En admettant encore, continua Almeneur, que M. de Rosenwelt ne soit qu’un simple chevalier d’industrie, qu’il n’ait, en d’autres termes, commis d’autres crimes que de faire des dettes et d’avoir inutilement dépensé son existence — vous l’avez dit, il n’aime que soi et s’il vous a jamais aimée, il ne vous aime plus. C’est peut-être cruel de vous parler ainsi, mais il vaut mieux couper le mal que de le guérir à moitié. Au surplus, et vous en convenez vous-même, ce n’est pas l’homme à lier son sort à celui d’une pauvre femme qui ne lui offrirait que son cœur. Je verrai demain l’ambassadeur, sinon, son secrétaire. Ils s’empresseront, j’en suis certain, de prendre les mesures nécessaires pour votre retour à la maison paternelle.

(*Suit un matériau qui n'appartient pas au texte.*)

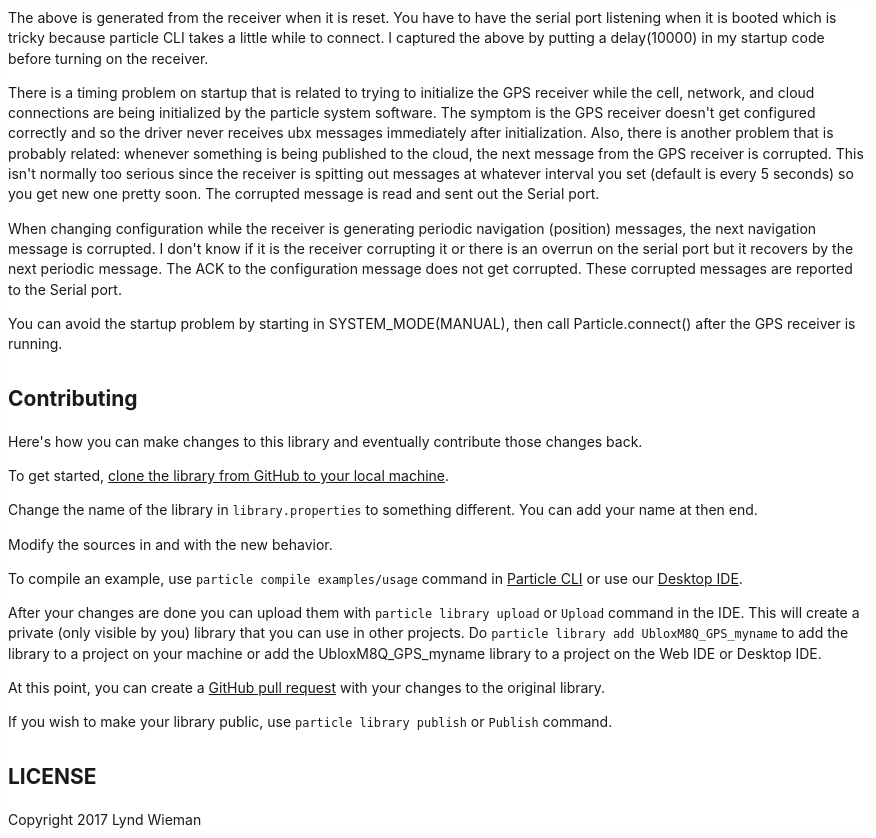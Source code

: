 The above is generated from the receiver when it is reset. You have to 
have the serial port listening when it is booted which is tricky because
particle CLI takes a little while to connect. I captured the above by
putting a delay(10000) in my startup code before turning on the receiver.
 
There is a timing problem on startup that is related to trying to initialize
the GPS receiver
while the cell, network, and cloud connections are being initialized by the
particle system software.  The symptom is the GPS receiver doesn't get
configured correctly and so the driver never receives ubx messages
immediately after initialization. Also, there is another problem
that is probably related: whenever something is being published to the
cloud, the next message from the GPS receiver is corrupted. This isn't
normally too serious since the receiver is spitting out messages at
whatever interval you set (default is every 5 seconds) so you get new
one pretty soon. The corrupted message is read and sent out the Serial
port.

When changing configuration while the receiver is generating periodic 
navigation (position) messages, the next navigation message is corrupted.
I don't know if it is the receiver corrupting it or there is an overrun
on the serial port but it recovers by the next periodic message. The
ACK to the configuration message does not get corrupted. These corrupted
messages are reported to the Serial port.

You can avoid the startup problem by starting in SYSTEM_MODE(MANUAL),
then call Particle.connect() after the GPS receiver is running.

## Contributing

Here's how you can make changes to this library and eventually contribute those changes back.

To get started, [clone the library from GitHub to your local machine](https://help.github.com/articles/cloning-a-repository/).

Change the name of the library in `library.properties` to something different. You can add your name at then end.

Modify the sources in <src> and <examples> with the new behavior.

To compile an example, use `particle compile examples/usage` command in [Particle CLI](https://docs.particle.io/guide/tools-and-features/cli#update-your-device-remotely) or use our [Desktop IDE](https://docs.particle.io/guide/tools-and-features/dev/#compiling-code).

After your changes are done you can upload them with `particle library upload` or `Upload` command in the IDE. This will create a private (only visible by you) library that you can use in other projects. Do `particle library add UbloxM8Q_GPS_myname` to add the library to a project on your machine or add the UbloxM8Q_GPS_myname library to a project on the Web IDE or Desktop IDE.

At this point, you can create a [GitHub pull request](https://help.github.com/articles/about-pull-requests/) with your changes to the original library. 

If you wish to make your library public, use `particle library publish` or `Publish` command.

## LICENSE
Copyright 2017 Lynd Wieman
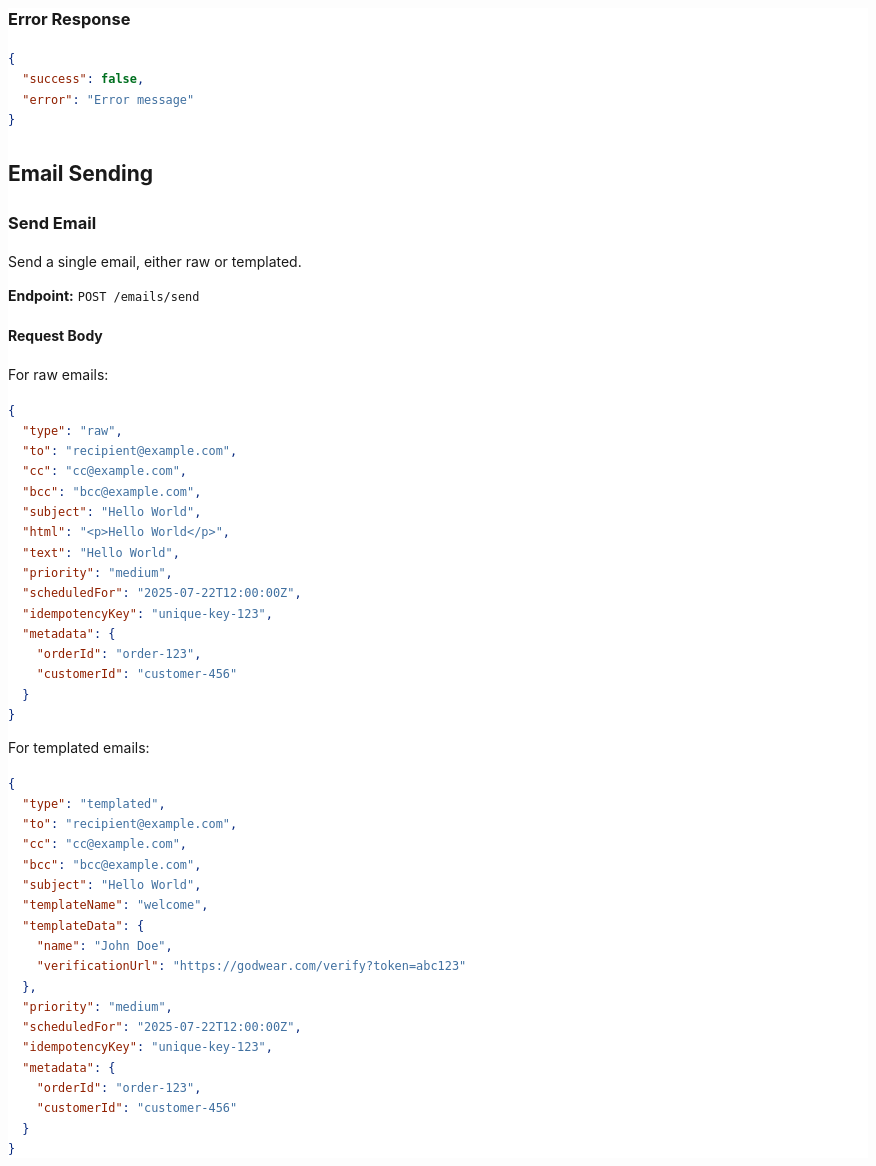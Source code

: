 ### Error Response

```json
{
  "success": false,
  "error": "Error message"
}
```

## Email Sending

### Send Email

Send a single email, either raw or templated.

**Endpoint:** `POST /emails/send`

#### Request Body

For raw emails:

```json
{
  "type": "raw",
  "to": "recipient@example.com",
  "cc": "cc@example.com",
  "bcc": "bcc@example.com",
  "subject": "Hello World",
  "html": "<p>Hello World</p>",
  "text": "Hello World",
  "priority": "medium",
  "scheduledFor": "2025-07-22T12:00:00Z",
  "idempotencyKey": "unique-key-123",
  "metadata": {
    "orderId": "order-123",
    "customerId": "customer-456"
  }
}
```

For templated emails:

```json
{
  "type": "templated",
  "to": "recipient@example.com",
  "cc": "cc@example.com",
  "bcc": "bcc@example.com",
  "subject": "Hello World",
  "templateName": "welcome",
  "templateData": {
    "name": "John Doe",
    "verificationUrl": "https://godwear.com/verify?token=abc123"
  },
  "priority": "medium",
  "scheduledFor": "2025-07-22T12:00:00Z",
  "idempotencyKey": "unique-key-123",
  "metadata": {
    "orderId": "order-123",
    "customerId": "customer-456"
  }
}
```
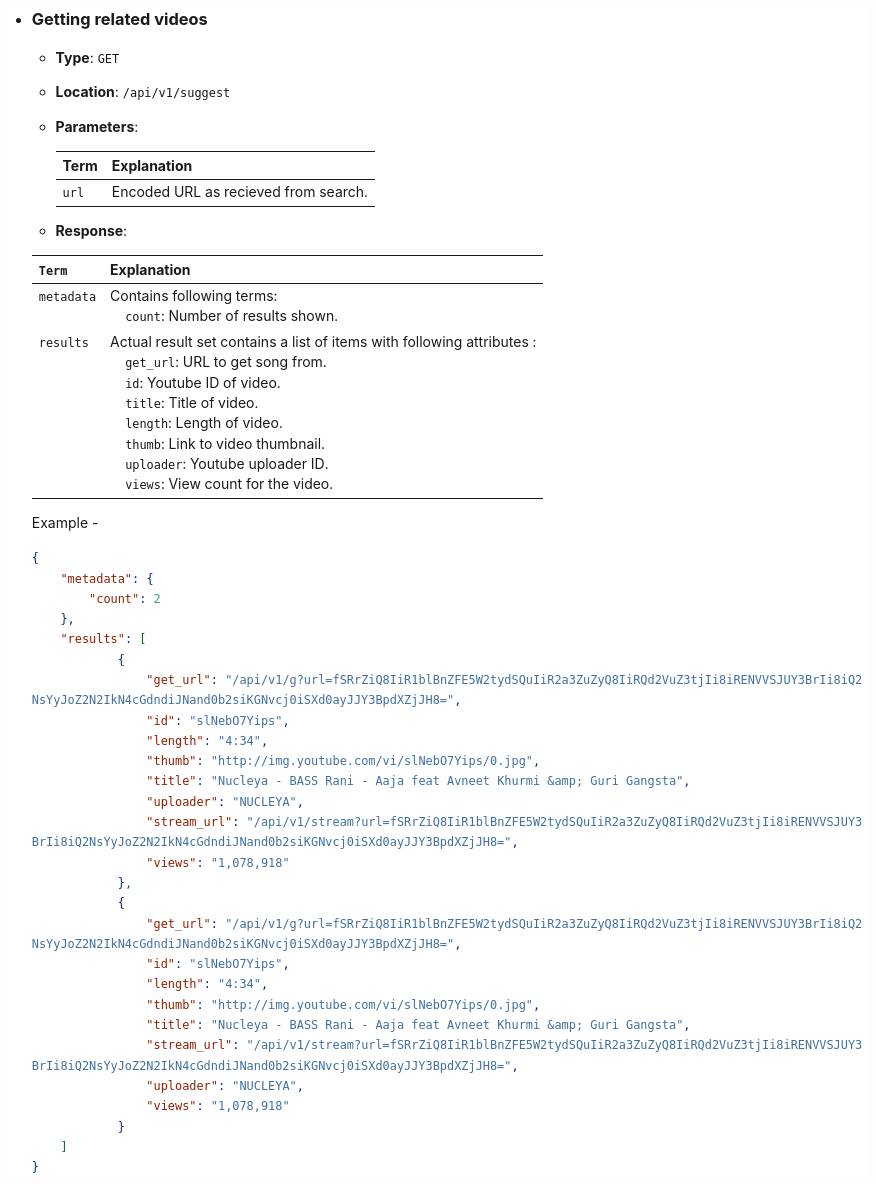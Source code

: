 
* ### Getting related videos
	* **Type**: `GET`
	* **Location**: `/api/v1/suggest`
	* **Parameters**:

		| Term | Explanation |
		|------|-------------|
		|`url`| Encoded URL as recieved from search. |

	* **Response**:

	|`Term`| Explanation |
	|------|-------------|
	|`metadata`| Contains following terms:<br/>&nbsp;&nbsp;&nbsp;&nbsp;`count`: Number of results shown.|
	|`results`| Actual result set contains a list of items with following attributes : <br/>&nbsp;&nbsp;&nbsp;&nbsp;`get_url`: URL to get song from.<br/>&nbsp;&nbsp;&nbsp;&nbsp;`id`: Youtube ID of video.<br/>&nbsp;&nbsp;&nbsp;&nbsp;`title`: Title of video.<br/>&nbsp;&nbsp;&nbsp;&nbsp;`length`: Length of video.<br/>&nbsp;&nbsp;&nbsp;&nbsp;`thumb`: Link to video thumbnail.<br/>&nbsp;&nbsp;&nbsp;&nbsp;`uploader`: Youtube uploader ID.<br/>&nbsp;&nbsp;&nbsp;&nbsp;`views`: View count for the video.|

	Example -
	```json
	{
		"metadata": {
			"count": 2
		},
		"results": [
				{
					"get_url": "/api/v1/g?url=fSRrZiQ8IiR1blBnZFE5W2tydSQuIiR2a3ZuZyQ8IiRQd2VuZ3tjIi8iRENVVSJUY3BrIi8iQ2NsYyJoZ2N2IkN4cGdndiJNand0b2siKGNvcj0iSXd0ayJJY3BpdXZjJH8=",
					"id": "slNebO7Yips",
					"length": "4:34",
					"thumb": "http://img.youtube.com/vi/slNebO7Yips/0.jpg",
					"title": "Nucleya - BASS Rani - Aaja feat Avneet Khurmi &amp; Guri Gangsta",
					"uploader": "NUCLEYA",
					"stream_url": "/api/v1/stream?url=fSRrZiQ8IiR1blBnZFE5W2tydSQuIiR2a3ZuZyQ8IiRQd2VuZ3tjIi8iRENVVSJUY3BrIi8iQ2NsYyJoZ2N2IkN4cGdndiJNand0b2siKGNvcj0iSXd0ayJJY3BpdXZjJH8=",
					"views": "1,078,918"
				},
				{
					"get_url": "/api/v1/g?url=fSRrZiQ8IiR1blBnZFE5W2tydSQuIiR2a3ZuZyQ8IiRQd2VuZ3tjIi8iRENVVSJUY3BrIi8iQ2NsYyJoZ2N2IkN4cGdndiJNand0b2siKGNvcj0iSXd0ayJJY3BpdXZjJH8=",
					"id": "slNebO7Yips",
					"length": "4:34",
					"thumb": "http://img.youtube.com/vi/slNebO7Yips/0.jpg",
					"title": "Nucleya - BASS Rani - Aaja feat Avneet Khurmi &amp; Guri Gangsta",
					"stream_url": "/api/v1/stream?url=fSRrZiQ8IiR1blBnZFE5W2tydSQuIiR2a3ZuZyQ8IiRQd2VuZ3tjIi8iRENVVSJUY3BrIi8iQ2NsYyJoZ2N2IkN4cGdndiJNand0b2siKGNvcj0iSXd0ayJJY3BpdXZjJH8=",
					"uploader": "NUCLEYA",
					"views": "1,078,918"
				}
		]
	}
	```
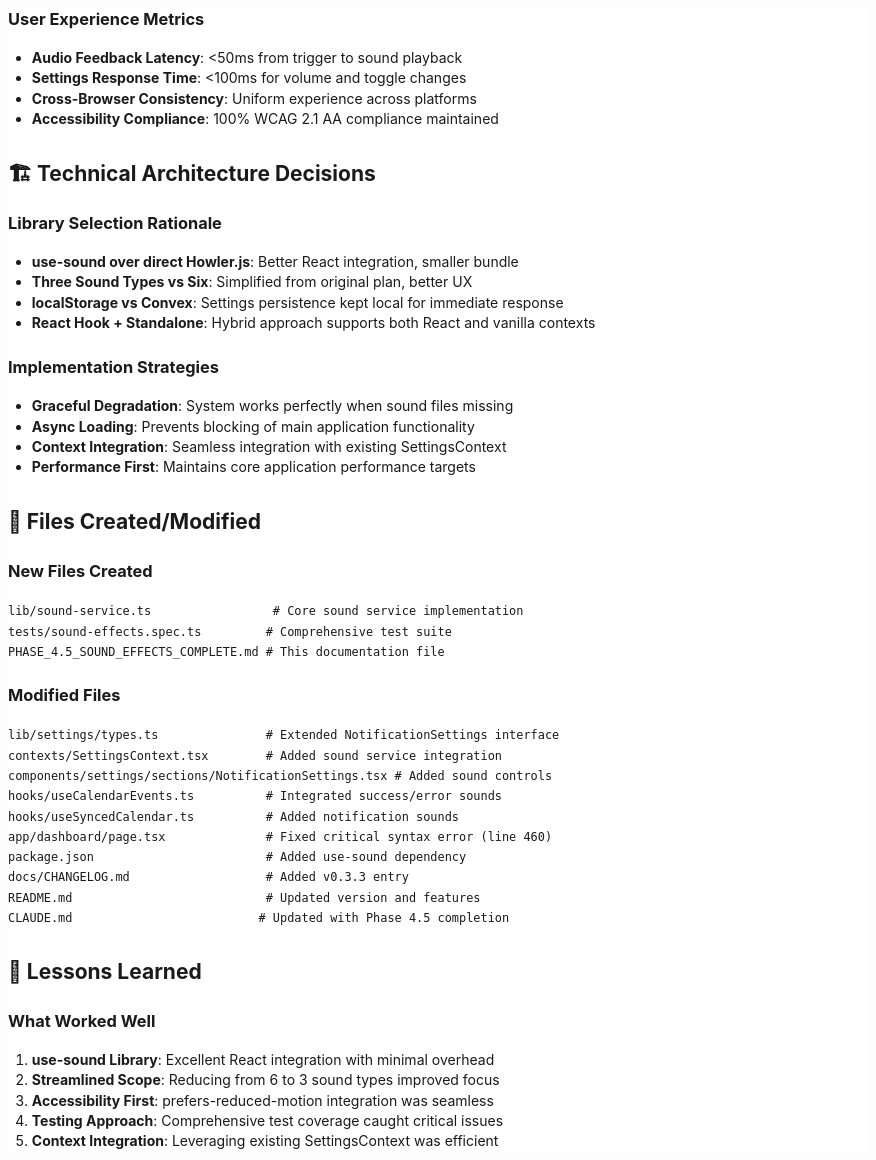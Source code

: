 ### **User Experience Metrics**
- **Audio Feedback Latency**: <50ms from trigger to sound playback
- **Settings Response Time**: <100ms for volume and toggle changes
- **Cross-Browser Consistency**: Uniform experience across platforms
- **Accessibility Compliance**: 100% WCAG 2.1 AA compliance maintained

## 🏗️ Technical Architecture Decisions

### **Library Selection Rationale**
- **use-sound over direct Howler.js**: Better React integration, smaller bundle
- **Three Sound Types vs Six**: Simplified from original plan, better UX
- **localStorage vs Convex**: Settings persistence kept local for immediate response
- **React Hook + Standalone**: Hybrid approach supports both React and vanilla contexts

### **Implementation Strategies**
- **Graceful Degradation**: System works perfectly when sound files missing
- **Async Loading**: Prevents blocking of main application functionality
- **Context Integration**: Seamless integration with existing SettingsContext
- **Performance First**: Maintains core application performance targets

## 📁 Files Created/Modified

### **New Files Created**
```
lib/sound-service.ts                 # Core sound service implementation
tests/sound-effects.spec.ts         # Comprehensive test suite
PHASE_4.5_SOUND_EFFECTS_COMPLETE.md # This documentation file
```

### **Modified Files**
```
lib/settings/types.ts               # Extended NotificationSettings interface
contexts/SettingsContext.tsx        # Added sound service integration
components/settings/sections/NotificationSettings.tsx # Added sound controls
hooks/useCalendarEvents.ts          # Integrated success/error sounds
hooks/useSyncedCalendar.ts          # Added notification sounds
app/dashboard/page.tsx              # Fixed critical syntax error (line 460)
package.json                        # Added use-sound dependency
docs/CHANGELOG.md                   # Added v0.3.3 entry
README.md                           # Updated version and features
CLAUDE.md                          # Updated with Phase 4.5 completion
```

## 🚀 Lessons Learned

### **What Worked Well**
1. **use-sound Library**: Excellent React integration with minimal overhead
2. **Streamlined Scope**: Reducing from 6 to 3 sound types improved focus
3. **Accessibility First**: prefers-reduced-motion integration was seamless
4. **Testing Approach**: Comprehensive test coverage caught critical issues
5. **Context Integration**: Leveraging existing SettingsContext was efficient
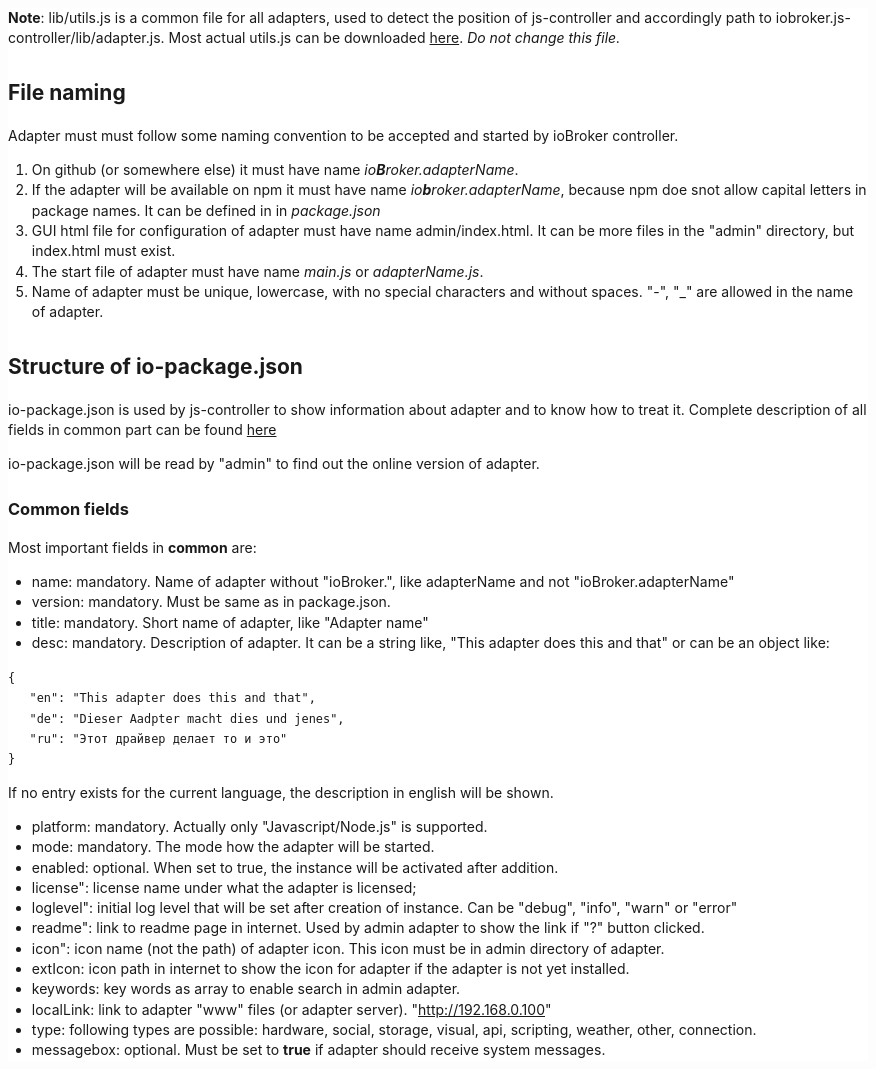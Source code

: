 **Note**: lib/utils.js is a common file for all adapters, used to detect the position of js-controller and accordingly path to iobroker.js-controller/lib/adapter.js. Most actual utils.js can be downloaded [here](https://github.com/ioBroker/ioBroker.build/blob/master/adapters/utils.js). _Do not change this file._

## File naming
Adapter must must follow some naming convention to be accepted and started by ioBroker controller.

1. On github (or somewhere else) it must have name _io**B**roker.adapterName_.
2. If the adapter will be available on npm it must have name _io**b**roker.adapterName_, because npm doe snot allow capital letters in package names. It can be defined in in _package.json_
3. GUI html file for configuration of adapter must have name admin/index.html. It can be more files in the "admin" directory, but index.html must exist.
3. The start file of adapter must have name _main.js_ or _adapterName.js_.
4. Name of adapter must be unique, lowercase, with no special characters and without spaces. "-", "_" are allowed in the name of adapter.

## Structure of io-package.json
io-package.json is used by js-controller to show information about adapter and to know how to treat it.
Complete description of all fields in common part can be found [here](https://github.com/ioBroker/ioBroker.docs/blob/master/docs/en/dev/objectsschema.md#adapter)

io-package.json will be read by "admin" to find out the online version of adapter.

### Common fields
Most important fields in **common** are:

- name: mandatory. Name of adapter without "ioBroker.", like adapterName and not "ioBroker.adapterName"
- version: mandatory. Must be same as in package.json.
- title: mandatory. Short name of adapter, like "Adapter name"
- desc: mandatory. Description of adapter. It can be a string like, "This adapter does this and that" or can be an object like:

```
{
   "en": "This adapter does this and that",
   "de": "Dieser Aadpter macht dies und jenes",
   "ru": "Этот драйвер делает то и это"
}
```
If no entry exists for the current language, the description in english will be shown.

- platform: mandatory. Actually only "Javascript/Node.js" is supported.
- mode: mandatory. The mode how the adapter will be started.
- enabled: optional. When set to true, the instance will be activated after addition.
- license": license name under what the adapter is licensed;
- loglevel": initial log level that will be set after creation of instance. Can be "debug", "info", "warn" or "error"
- readme": link to readme page in internet. Used by admin adapter to show the link if "?" button clicked.
- icon": icon name (not the path) of adapter icon. This icon must be in admin directory of adapter.
- extIcon: icon path in internet to show the icon for adapter if the adapter is not yet installed.
- keywords: key words as array to enable search in admin adapter.
- localLink: link to adapter "www" files (or adapter server). "http://192.168.0.100"
- type: following types are possible: hardware, social, storage, visual, api, scripting, weather, other, connection.
- messagebox: optional. Must be set to **true** if adapter should receive system messages.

Et elle avait promis de suivre ces conseils. Ensuite le docteur s’était éloigné et, une fois à la porte de la villa de Beau-Port, il avait gagné sa chambre sans déranger personne. Tout habillé, il s’était jeté sur sa couche ; brisé de fatigue, il avait dormi tout d’un somme pour se réveiller au chant des oiseaux qui saluaient à leur manière le lever du soleil.